= Second Apocalypse of James =

Christian Gnostic text

The Second Apocalypse of James is a Gnostic writing. It is the fourth tractate in Codex V in the Nag Hammadi library, immediately following the First Apocalypse of James. The order is a deliberate scribal choice, since the first text prepares James the Just for his death as a martyr, and the second text describes his death in detail. The existing Coptic version was likely translated in c. 300 AD from a Greek original written in c. 150 AD (possibly earlier than the First Apocalypse). In the text, James serves as a Gnostic redeemer who tries unsuccessfully to persuade the people to understand God before his martyrdom.

==Summary==
Because of the fragmentary state of the tractate, the speakers are not always clear. The beginning of the text is introduced as a discourse spoken by James the Just in Jerusalem, right before his death, and written down by the priest Mareim and shared with Theuda, father of James. James says to come with his wife Mary and relatives. James claims to have received revelation from the Pleroma of Imperishability and says that he obeyed Jesus. James calls himself the brother in secret who prayed to the Father. He recounts a visit from his step-brother Jesus, whom he did not recognize at first, but who called him "brother."
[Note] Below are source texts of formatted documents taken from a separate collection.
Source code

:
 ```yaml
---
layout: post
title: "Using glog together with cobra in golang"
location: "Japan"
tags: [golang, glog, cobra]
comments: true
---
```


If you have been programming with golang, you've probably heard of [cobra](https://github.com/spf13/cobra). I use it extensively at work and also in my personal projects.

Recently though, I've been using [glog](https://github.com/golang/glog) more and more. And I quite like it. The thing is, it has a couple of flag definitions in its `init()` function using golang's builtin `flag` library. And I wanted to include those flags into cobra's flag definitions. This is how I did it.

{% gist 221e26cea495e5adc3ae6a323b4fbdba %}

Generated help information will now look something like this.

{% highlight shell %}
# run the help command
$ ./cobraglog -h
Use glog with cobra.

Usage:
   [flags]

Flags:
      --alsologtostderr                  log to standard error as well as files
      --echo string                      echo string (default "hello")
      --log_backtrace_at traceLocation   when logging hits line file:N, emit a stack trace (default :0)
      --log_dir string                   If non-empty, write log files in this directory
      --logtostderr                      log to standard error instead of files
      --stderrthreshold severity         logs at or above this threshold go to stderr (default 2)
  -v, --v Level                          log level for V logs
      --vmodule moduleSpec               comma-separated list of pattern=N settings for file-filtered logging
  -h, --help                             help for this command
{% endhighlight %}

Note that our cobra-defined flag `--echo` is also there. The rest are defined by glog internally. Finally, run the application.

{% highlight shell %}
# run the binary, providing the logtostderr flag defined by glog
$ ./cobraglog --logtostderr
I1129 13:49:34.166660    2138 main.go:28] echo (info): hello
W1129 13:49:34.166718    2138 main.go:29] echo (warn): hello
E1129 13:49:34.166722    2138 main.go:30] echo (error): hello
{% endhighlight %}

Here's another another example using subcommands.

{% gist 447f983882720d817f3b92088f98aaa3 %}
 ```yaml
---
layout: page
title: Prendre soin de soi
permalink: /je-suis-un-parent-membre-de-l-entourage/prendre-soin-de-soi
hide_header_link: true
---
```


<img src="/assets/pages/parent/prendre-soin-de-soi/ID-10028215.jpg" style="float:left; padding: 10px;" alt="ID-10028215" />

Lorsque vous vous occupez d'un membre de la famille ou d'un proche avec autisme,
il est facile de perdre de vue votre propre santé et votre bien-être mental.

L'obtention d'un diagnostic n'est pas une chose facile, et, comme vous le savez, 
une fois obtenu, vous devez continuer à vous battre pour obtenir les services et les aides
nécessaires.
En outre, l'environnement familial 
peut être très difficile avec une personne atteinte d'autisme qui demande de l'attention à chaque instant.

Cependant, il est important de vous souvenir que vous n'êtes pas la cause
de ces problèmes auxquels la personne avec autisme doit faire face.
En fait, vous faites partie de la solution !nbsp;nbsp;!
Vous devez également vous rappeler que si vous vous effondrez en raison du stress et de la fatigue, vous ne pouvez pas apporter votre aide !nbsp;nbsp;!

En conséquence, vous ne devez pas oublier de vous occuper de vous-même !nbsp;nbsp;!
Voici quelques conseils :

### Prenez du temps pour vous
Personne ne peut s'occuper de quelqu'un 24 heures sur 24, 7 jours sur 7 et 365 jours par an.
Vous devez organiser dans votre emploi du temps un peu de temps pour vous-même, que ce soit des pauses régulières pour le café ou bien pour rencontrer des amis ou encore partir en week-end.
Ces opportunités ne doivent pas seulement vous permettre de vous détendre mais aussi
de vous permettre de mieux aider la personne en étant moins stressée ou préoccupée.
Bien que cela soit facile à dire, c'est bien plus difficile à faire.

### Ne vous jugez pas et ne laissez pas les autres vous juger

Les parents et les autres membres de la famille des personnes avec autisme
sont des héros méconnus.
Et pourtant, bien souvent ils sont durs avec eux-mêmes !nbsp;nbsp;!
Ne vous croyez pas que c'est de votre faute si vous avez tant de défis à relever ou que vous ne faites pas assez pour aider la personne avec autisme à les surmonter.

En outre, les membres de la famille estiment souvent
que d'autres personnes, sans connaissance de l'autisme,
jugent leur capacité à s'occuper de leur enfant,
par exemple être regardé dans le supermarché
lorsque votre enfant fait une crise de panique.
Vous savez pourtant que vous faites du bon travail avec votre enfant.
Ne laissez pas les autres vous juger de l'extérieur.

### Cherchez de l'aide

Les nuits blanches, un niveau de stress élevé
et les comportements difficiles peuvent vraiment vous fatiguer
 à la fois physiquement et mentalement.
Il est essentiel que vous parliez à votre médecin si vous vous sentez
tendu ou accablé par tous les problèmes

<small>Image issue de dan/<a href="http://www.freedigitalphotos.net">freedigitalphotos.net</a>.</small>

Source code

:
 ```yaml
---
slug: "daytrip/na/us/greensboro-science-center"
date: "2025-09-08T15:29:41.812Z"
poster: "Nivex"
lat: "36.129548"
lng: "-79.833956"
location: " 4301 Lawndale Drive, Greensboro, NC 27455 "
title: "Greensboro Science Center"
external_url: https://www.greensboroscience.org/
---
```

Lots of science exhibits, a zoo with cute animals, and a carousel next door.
James goes on to talk about the virgin and how understanding the Father can be profitable. James warns about the false ruler, far from the aeons, who uses evil schemes, commits violence, and exercises unjust dominion. James says that the Father has compassion, is not limited by time or possessions, and is superior to those who are below. James saw things from a height and explains how they happened. He wishes to reveal things to those who seek to enter and walk in the way that is before the door. James is an illuminator and redeemer who will bring good among all. Those who are instructed in these things will come to rest and reign.

James states that Jesus kissed his mouth and called him beloved. Jesus claims to reveal hidden knowledge that neither the heavens nor their archons know. He also claims to reveal information that a being who boasts of being the only one and having power over everything did not know. Jesus told James to understand and know these revelations. James advises the crowd to renounce the difficult and variable way and walk in accordance with Jesus. Those who are ignorant are doomed to destruction and derision.

The people are not persuaded by James's speech and decide to stone him to death. They throw him down and drag him upon the ground before stoning him. James stretches out his hands and prays to God to save him from this place of sojourn and sinful flesh. He asks for forgiveness of his debts of the days of his life and renounces everyone except for God. The text ends with the James' falling silent after his prayer.

==Analysis==
The father of James is named as Theuda instead of Joseph. Some Christians consider James the Just to be the same person as James, son of Alphaeus, and so Theuda would be an alternate form of Alphaeus, since both names mean "flow" or "change."

James says that Jesus kissed his mouth, but this kiss is meant as a showing of equal status between them or of familial relation rather than being romantic.

In the text, Jesus calls James "my beloved" twice. Biblical scholar James Tabor believes that James is the disciple whom Jesus loved in the Gospel of John.